* [ABOUT THIS EXERCISE]: Every record needs to be restated word for word.

* [INFORMATION]:
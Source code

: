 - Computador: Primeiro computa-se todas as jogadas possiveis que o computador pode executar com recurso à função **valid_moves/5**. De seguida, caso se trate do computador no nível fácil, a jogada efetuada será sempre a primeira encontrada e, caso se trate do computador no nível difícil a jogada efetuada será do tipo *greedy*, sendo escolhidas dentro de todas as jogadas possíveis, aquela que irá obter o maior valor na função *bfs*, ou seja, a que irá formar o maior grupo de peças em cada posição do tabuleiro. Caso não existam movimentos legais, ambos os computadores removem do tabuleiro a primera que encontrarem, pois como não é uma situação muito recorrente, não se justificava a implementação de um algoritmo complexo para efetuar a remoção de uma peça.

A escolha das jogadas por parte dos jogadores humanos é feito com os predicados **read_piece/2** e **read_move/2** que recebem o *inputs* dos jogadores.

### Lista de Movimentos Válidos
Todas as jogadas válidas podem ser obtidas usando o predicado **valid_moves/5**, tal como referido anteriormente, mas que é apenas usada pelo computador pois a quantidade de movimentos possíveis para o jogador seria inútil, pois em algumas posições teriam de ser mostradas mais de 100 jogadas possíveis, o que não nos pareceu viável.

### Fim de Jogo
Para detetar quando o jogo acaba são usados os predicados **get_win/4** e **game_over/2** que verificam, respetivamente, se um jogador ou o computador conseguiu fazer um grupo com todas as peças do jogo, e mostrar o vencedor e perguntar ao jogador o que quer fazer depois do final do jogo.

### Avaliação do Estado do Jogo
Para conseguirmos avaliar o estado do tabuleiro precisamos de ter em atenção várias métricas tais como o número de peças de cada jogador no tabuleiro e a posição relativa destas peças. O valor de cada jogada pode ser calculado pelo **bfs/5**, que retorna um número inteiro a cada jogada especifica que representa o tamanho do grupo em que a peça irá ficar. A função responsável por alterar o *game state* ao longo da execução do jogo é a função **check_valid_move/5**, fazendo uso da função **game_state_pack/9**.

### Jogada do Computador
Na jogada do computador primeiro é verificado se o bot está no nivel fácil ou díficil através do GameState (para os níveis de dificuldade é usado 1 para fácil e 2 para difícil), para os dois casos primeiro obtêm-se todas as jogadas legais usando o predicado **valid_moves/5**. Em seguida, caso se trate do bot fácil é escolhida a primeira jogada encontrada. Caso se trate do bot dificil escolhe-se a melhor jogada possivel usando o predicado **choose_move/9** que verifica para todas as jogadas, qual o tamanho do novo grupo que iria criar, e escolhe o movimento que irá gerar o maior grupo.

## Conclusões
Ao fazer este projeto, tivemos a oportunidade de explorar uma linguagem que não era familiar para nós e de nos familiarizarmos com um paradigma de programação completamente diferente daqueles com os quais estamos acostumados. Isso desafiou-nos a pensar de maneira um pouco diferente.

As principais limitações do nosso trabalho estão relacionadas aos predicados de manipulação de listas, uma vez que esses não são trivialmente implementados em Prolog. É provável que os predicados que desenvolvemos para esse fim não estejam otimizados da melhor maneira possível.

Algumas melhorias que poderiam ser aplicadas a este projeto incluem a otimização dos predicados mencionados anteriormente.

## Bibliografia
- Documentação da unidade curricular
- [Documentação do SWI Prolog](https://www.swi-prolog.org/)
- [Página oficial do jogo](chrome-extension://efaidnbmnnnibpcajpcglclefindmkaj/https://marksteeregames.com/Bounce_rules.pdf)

* [ANSWER BOX]:
Source code

: - Computador: Primeiro computa-se todas as jogadas possiveis que o computador pode executar com recurso à função **valid_moves/5**. De seguida, caso se trate do computador no nível fácil, a jogada efetuada será sempre a primeira encontrada e, caso se trate do computador no nível difícil a jogada efetuada será do tipo *greedy*, sendo escolhidas dentro de todas as jogadas possíveis, aquela que irá obter o maior valor na função *bfs*, ou seja, a que irá formar o maior grupo de peças em cada posição do tabuleiro. Caso não existam movimentos legais, ambos os computadores removem do tabuleiro a primera que encontrarem, pois como não é uma situação muito recorrente, não se justificava a implementação de um algoritmo complexo para efetuar a remoção de uma peça.

A escolha das jogadas por parte dos jogadores humanos é feito com os predicados **read_piece/2** e **read_move/2** que recebem o *inputs* dos jogadores.

### Lista de Movimentos Válidos
Todas as jogadas válidas podem ser obtidas usando o predicado **valid_moves/5**, tal como referido anteriormente, mas que é apenas usada pelo computador pois a quantidade de movimentos possíveis para o jogador seria inútil, pois em algumas posições teriam de ser mostradas mais de 100 jogadas possíveis, o que não nos pareceu viável.

### Fim de Jogo
Para detetar quando o jogo acaba são usados os predicados **get_win/4** e **game_over/2** que verificam, respetivamente, se um jogador ou o computador conseguiu fazer um grupo com todas as peças do jogo, e mostrar o vencedor e perguntar ao jogador o que quer fazer depois do final do jogo.

### Avaliação do Estado do Jogo
Para conseguirmos avaliar o estado do tabuleiro precisamos de ter em atenção várias métricas tais como o número de peças de cada jogador no tabuleiro e a posição relativa destas peças. O valor de cada jogada pode ser calculado pelo **bfs/5**, que retorna um número inteiro a cada jogada especifica que representa o tamanho do grupo em que a peça irá ficar. A função responsável por alterar o *game state* ao longo da execução do jogo é a função **check_valid_move/5**, fazendo uso da função **game_state_pack/9**.

### Jogada do Computador
Na jogada do computador primeiro é verificado se o bot está no nivel fácil ou díficil através do GameState (para os níveis de dificuldade é usado 1 para fácil e 2 para difícil), para os dois casos primeiro obtêm-se todas as jogadas legais usando o predicado **valid_moves/5**. Em seguida, caso se trate do bot fácil é escolhida a primeira jogada encontrada. Caso se trate do bot dificil escolhe-se a melhor jogada possivel usando o predicado **choose_move/9** que verifica para todas as jogadas, qual o tamanho do novo grupo que iria criar, e escolhe o movimento que irá gerar o maior grupo.

## Conclusões
Ao fazer este projeto, tivemos a oportunidade de explorar uma linguagem que não era familiar para nós e de nos familiarizarmos com um paradigma de programação completamente diferente daqueles com os quais estamos acostumados. Isso desafiou-nos a pensar de maneira um pouco diferente.

As principais limitações do nosso trabalho estão relacionadas aos predicados de manipulação de listas, uma vez que esses não são trivialmente implementados em Prolog. É provável que os predicados que desenvolvemos para esse fim não estejam otimizados da melhor maneira possível.

Algumas melhorias que poderiam ser aplicadas a este projeto incluem a otimização dos predicados mencionados anteriormente.

## Bibliografia
- Documentação da unidade curricular
- [Documentação do SWI Prolog](https://www.swi-prolog.org/)
- [Página oficial do jogo](chrome-extension://efaidnbmnnnibpcajpcglclefindmkaj/https://marksteeregames.com/Bounce_rules.pdf)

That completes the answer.